My question expands on a related question on the link, Why is the clique problem NP-complete?
In that post the author argued that while the $k$-clique problem is NP-complete; for a fixed $k$ the $k$-clique problem is polynomial time solvable. The question "Prove that the presence of 3-clique in a graph can be decided in polynomial time" also appears in the book, S. K. Basu, "Design Method and Analysis of Algorithms, PHI, 2005, pg159.
To avoid any confusion, I felt it important to clarify that this would only be possible if the graph $G=(V,E)$ ($V$ is the set of vertices and $E$ is the set of edges) is fixed. In such a case a polynomial number of steps $R^m,$ (where $R=f(V,E)$, i.e. $R$ is a constant given by some function of vertices and edges) can be used to find the solution of 3-clique for example. So the conclusion that finding 3-clique for a fixed graph has polynomial time complexity works perfectly fine until this point.
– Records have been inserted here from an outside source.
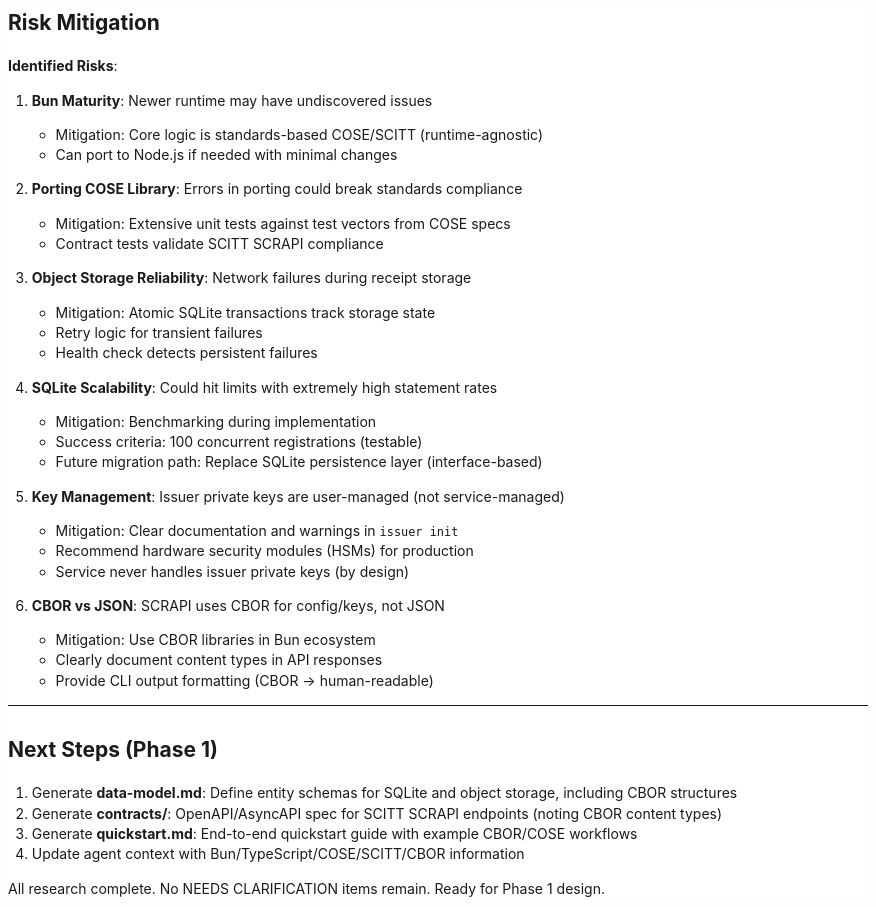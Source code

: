 
## Risk Mitigation

**Identified Risks**:

1. **Bun Maturity**: Newer runtime may have undiscovered issues
   - Mitigation: Core logic is standards-based COSE/SCITT (runtime-agnostic)
   - Can port to Node.js if needed with minimal changes

2. **Porting COSE Library**: Errors in porting could break standards compliance
   - Mitigation: Extensive unit tests against test vectors from COSE specs
   - Contract tests validate SCITT SCRAPI compliance

3. **Object Storage Reliability**: Network failures during receipt storage
   - Mitigation: Atomic SQLite transactions track storage state
   - Retry logic for transient failures
   - Health check detects persistent failures

4. **SQLite Scalability**: Could hit limits with extremely high statement rates
   - Mitigation: Benchmarking during implementation
   - Success criteria: 100 concurrent registrations (testable)
   - Future migration path: Replace SQLite persistence layer (interface-based)

5. **Key Management**: Issuer private keys are user-managed (not service-managed)
   - Mitigation: Clear documentation and warnings in `issuer init`
   - Recommend hardware security modules (HSMs) for production
   - Service never handles issuer private keys (by design)

6. **CBOR vs JSON**: SCRAPI uses CBOR for config/keys, not JSON
   - Mitigation: Use CBOR libraries in Bun ecosystem
   - Clearly document content types in API responses
   - Provide CLI output formatting (CBOR → human-readable)

---

## Next Steps (Phase 1)

1. Generate **data-model.md**: Define entity schemas for SQLite and object storage, including CBOR structures
2. Generate **contracts/**: OpenAPI/AsyncAPI spec for SCITT SCRAPI endpoints (noting CBOR content types)
3. Generate **quickstart.md**: End-to-end quickstart guide with example CBOR/COSE workflows
4. Update agent context with Bun/TypeScript/COSE/SCITT/CBOR information

All research complete. No NEEDS CLARIFICATION items remain. Ready for Phase 1 design.
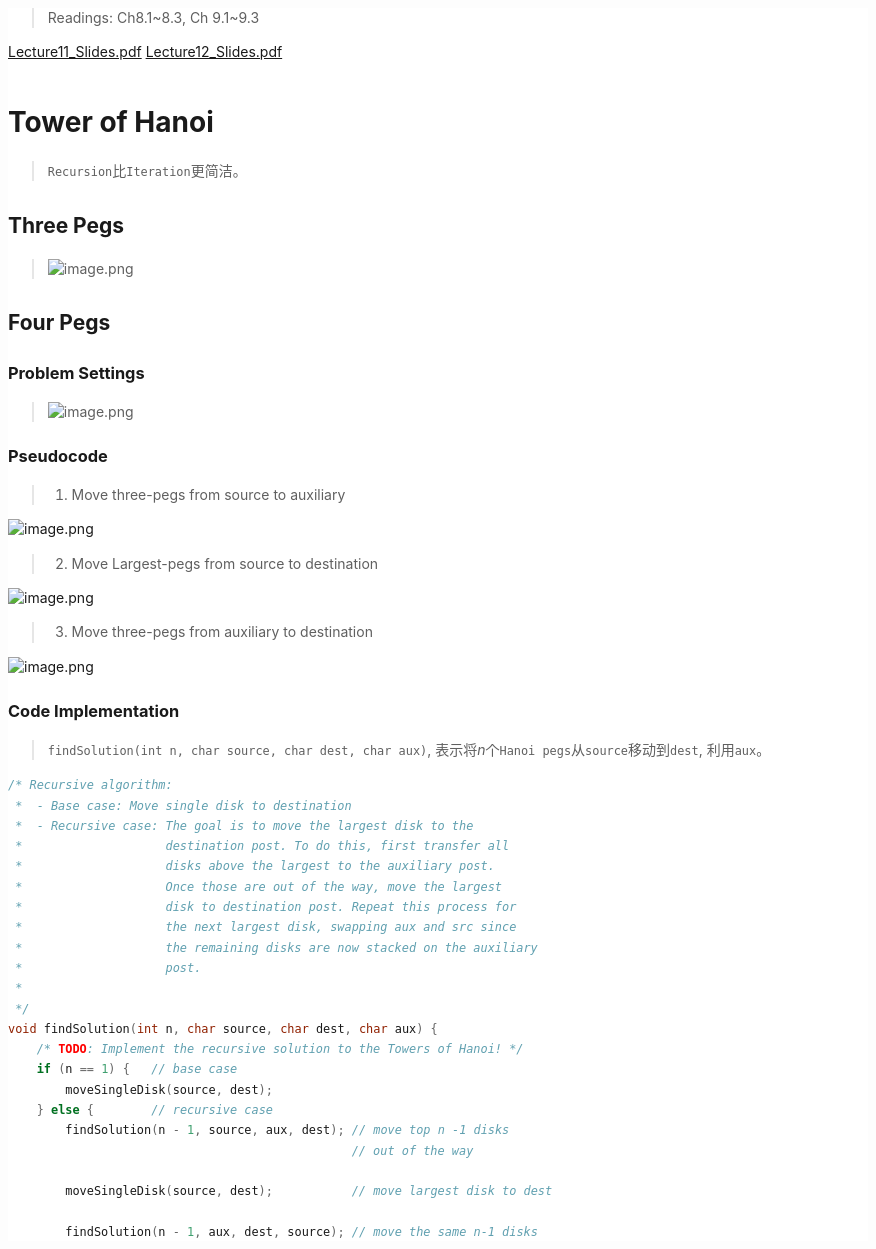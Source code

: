 > Readings: Ch8.1~8.3, Ch 9.1~9.3

[Lecture11_Slides.pdf](https://www.yuque.com/attachments/yuque/0/2023/pdf/12393765/1692538871499-ad984b9f-d311-4efc-82b3-8c7e04334835.pdf)
[Lecture12_Slides.pdf](https://www.yuque.com/attachments/yuque/0/2023/pdf/12393765/1692538301707-58e198e1-3f99-47d0-a87c-3ce2122314a4.pdf)
# Tower of Hanoi
> `Recursion`比`Iteration`更简洁。

## Three Pegs
> ![image.png](Enumeration_BackTracking.assets/20231114_1937224163.png)




## Four Pegs
### Problem Settings
> ![image.png](Enumeration_BackTracking.assets/20231114_1937245210.png)



### Pseudocode
> 1. Move three-pegs from source to auxiliary
> 
![image.png](Enumeration_BackTracking.assets/20231114_1937259917.png)
> 2. Move Largest-pegs from source to destination
> 
![image.png](Enumeration_BackTracking.assets/20231114_1937274197.png)
> 3. Move three-pegs from auxiliary to destination
> 
![image.png](Enumeration_BackTracking.assets/20231114_1937295042.png)



### Code Implementation
> `findSolution(int n, char source, char dest, char aux)`, 表示将$n$个`Hanoi pegs`从`source`移动到`dest`, 利用`aux`。

```cpp
/* Recursive algorithm:
 *  - Base case: Move single disk to destination
 *  - Recursive case: The goal is to move the largest disk to the
 *                    destination post. To do this, first transfer all
 *                    disks above the largest to the auxiliary post.
 *                    Once those are out of the way, move the largest
 *                    disk to destination post. Repeat this process for
 *                    the next largest disk, swapping aux and src since
 *                    the remaining disks are now stacked on the auxiliary
 *                    post.
 *
 */
void findSolution(int n, char source, char dest, char aux) {
    /* TODO: Implement the recursive solution to the Towers of Hanoi! */
    if (n == 1) {   // base case
        moveSingleDisk(source, dest);
    } else {        // recursive case
        findSolution(n - 1, source, aux, dest); // move top n -1 disks
                                                // out of the way

        moveSingleDisk(source, dest);           // move largest disk to dest

        findSolution(n - 1, aux, dest, source); // move the same n-1 disks
```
But such a polynomial time algorithm with time complexity less than or equal to linear time complexity can not be designed to find 3-clique, i.e. $m>1$. Assuming that $k$ is fixed but $G$ is not fixed, in that case the complexity of finding 3-clique will then be exponential, unless someone can provide a polynomial time algorithm with complexity $R^m$, where $m\leq 1$ to find 3-clique for a fixed arbitrary graph. Since we are unable to prove that a polynomial time algorithm does not exist for 3-clique problem on an arbitrary graph, the computational complexity of the problem will hence be treated as being NP-complete based on the relationship $3SAT\leq_p k$-clique, a proof of which can be found in many standard books on algorithms.